■ Task requirements: Your response needs to be the data below, retyped exactly.

== Records to process ==

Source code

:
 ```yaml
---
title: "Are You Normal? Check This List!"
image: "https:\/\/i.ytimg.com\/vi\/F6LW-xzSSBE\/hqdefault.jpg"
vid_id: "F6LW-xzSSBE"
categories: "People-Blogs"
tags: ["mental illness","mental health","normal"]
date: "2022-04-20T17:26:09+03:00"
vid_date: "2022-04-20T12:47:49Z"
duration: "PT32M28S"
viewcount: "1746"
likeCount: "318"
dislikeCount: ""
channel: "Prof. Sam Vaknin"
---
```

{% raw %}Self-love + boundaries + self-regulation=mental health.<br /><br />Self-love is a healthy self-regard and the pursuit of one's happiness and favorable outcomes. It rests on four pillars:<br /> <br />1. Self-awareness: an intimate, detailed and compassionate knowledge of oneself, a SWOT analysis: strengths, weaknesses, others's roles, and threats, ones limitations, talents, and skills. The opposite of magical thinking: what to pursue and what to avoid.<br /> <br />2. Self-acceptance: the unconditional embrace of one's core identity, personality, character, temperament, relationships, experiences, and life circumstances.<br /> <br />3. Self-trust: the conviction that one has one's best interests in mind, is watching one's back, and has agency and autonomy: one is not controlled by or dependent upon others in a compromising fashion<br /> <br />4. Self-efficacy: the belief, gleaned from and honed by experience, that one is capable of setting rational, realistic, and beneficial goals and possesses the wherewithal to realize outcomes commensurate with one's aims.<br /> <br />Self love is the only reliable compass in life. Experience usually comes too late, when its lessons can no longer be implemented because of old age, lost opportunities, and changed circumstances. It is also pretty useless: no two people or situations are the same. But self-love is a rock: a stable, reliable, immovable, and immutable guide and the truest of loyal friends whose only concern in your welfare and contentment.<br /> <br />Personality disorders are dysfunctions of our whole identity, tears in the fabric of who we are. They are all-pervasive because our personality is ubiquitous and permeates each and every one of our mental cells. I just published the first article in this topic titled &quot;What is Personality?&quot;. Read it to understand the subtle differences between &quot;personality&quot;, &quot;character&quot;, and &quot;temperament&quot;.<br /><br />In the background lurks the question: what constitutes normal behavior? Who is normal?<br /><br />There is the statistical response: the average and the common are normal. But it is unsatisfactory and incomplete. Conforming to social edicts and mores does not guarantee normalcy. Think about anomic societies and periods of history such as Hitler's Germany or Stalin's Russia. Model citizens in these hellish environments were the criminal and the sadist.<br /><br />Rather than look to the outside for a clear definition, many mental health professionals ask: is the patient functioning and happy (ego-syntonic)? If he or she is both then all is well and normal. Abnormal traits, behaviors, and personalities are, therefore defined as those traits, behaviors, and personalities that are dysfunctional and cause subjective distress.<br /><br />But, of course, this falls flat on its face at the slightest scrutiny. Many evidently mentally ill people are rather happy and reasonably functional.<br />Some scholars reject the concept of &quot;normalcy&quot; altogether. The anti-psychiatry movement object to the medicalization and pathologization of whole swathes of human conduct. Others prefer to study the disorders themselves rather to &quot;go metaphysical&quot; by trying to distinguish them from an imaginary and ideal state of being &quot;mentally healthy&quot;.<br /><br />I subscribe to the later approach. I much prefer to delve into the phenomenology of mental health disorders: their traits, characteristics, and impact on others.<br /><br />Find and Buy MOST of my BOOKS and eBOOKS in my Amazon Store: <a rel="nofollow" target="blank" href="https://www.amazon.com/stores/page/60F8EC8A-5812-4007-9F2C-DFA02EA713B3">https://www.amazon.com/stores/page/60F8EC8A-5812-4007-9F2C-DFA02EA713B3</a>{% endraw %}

===

■ Expected answer:
Source code

:
 ```yaml
---
title: "Are You Normal? Check This List!"
image: "https:\/\/i.ytimg.com\/vi\/F6LW-xzSSBE\/hqdefault.jpg"
vid_id: "F6LW-xzSSBE"
categories: "People-Blogs"
tags: ["mental illness","mental health","normal"]
date: "2022-04-20T17:26:09+03:00"
vid_date: "2022-04-20T12:47:49Z"
duration: "PT32M28S"
viewcount: "1746"
likeCount: "318"
dislikeCount: ""
channel: "Prof. Sam Vaknin"
---
```

{% raw %}Self-love + boundaries + self-regulation=mental health.<br /><br />Self-love is a healthy self-regard and the pursuit of one's happiness and favorable outcomes. It rests on four pillars:<br /> <br />1. Self-awareness: an intimate, detailed and compassionate knowledge of oneself, a SWOT analysis: strengths, weaknesses, others's roles, and threats, ones limitations, talents, and skills. The opposite of magical thinking: what to pursue and what to avoid.<br /> <br />2. Self-acceptance: the unconditional embrace of one's core identity, personality, character, temperament, relationships, experiences, and life circumstances.<br /> <br />3. Self-trust: the conviction that one has one's best interests in mind, is watching one's back, and has agency and autonomy: one is not controlled by or dependent upon others in a compromising fashion<br /> <br />4. Self-efficacy: the belief, gleaned from and honed by experience, that one is capable of setting rational, realistic, and beneficial goals and possesses the wherewithal to realize outcomes commensurate with one's aims.<br /> <br />Self love is the only reliable compass in life. Experience usually comes too late, when its lessons can no longer be implemented because of old age, lost opportunities, and changed circumstances. It is also pretty useless: no two people or situations are the same. But self-love is a rock: a stable, reliable, immovable, and immutable guide and the truest of loyal friends whose only concern in your welfare and contentment.<br /> <br />Personality disorders are dysfunctions of our whole identity, tears in the fabric of who we are. They are all-pervasive because our personality is ubiquitous and permeates each and every one of our mental cells. I just published the first article in this topic titled &quot;What is Personality?&quot;. Read it to understand the subtle differences between &quot;personality&quot;, &quot;character&quot;, and &quot;temperament&quot;.<br /><br />In the background lurks the question: what constitutes normal behavior? Who is normal?<br /><br />There is the statistical response: the average and the common are normal. But it is unsatisfactory and incomplete. Conforming to social edicts and mores does not guarantee normalcy. Think about anomic societies and periods of history such as Hitler's Germany or Stalin's Russia. Model citizens in these hellish environments were the criminal and the sadist.<br /><br />Rather than look to the outside for a clear definition, many mental health professionals ask: is the patient functioning and happy (ego-syntonic)? If he or she is both then all is well and normal. Abnormal traits, behaviors, and personalities are, therefore defined as those traits, behaviors, and personalities that are dysfunctional and cause subjective distress.<br /><br />But, of course, this falls flat on its face at the slightest scrutiny. Many evidently mentally ill people are rather happy and reasonably functional.<br />Some scholars reject the concept of &quot;normalcy&quot; altogether. The anti-psychiatry movement object to the medicalization and pathologization of whole swathes of human conduct. Others prefer to study the disorders themselves rather to &quot;go metaphysical&quot; by trying to distinguish them from an imaginary and ideal state of being &quot;mentally healthy&quot;.<br /><br />I subscribe to the later approach. I much prefer to delve into the phenomenology of mental health disorders: their traits, characteristics, and impact on others.<br /><br />Find and Buy MOST of my BOOKS and eBOOKS in my Amazon Store: <a rel="nofollow" target="blank" href="https://www.amazon.com/stores/page/60F8EC8A-5812-4007-9F2C-DFA02EA713B3">https://www.amazon.com/stores/page/60F8EC8A-5812-4007-9F2C-DFA02EA713B3</a>{% endraw %}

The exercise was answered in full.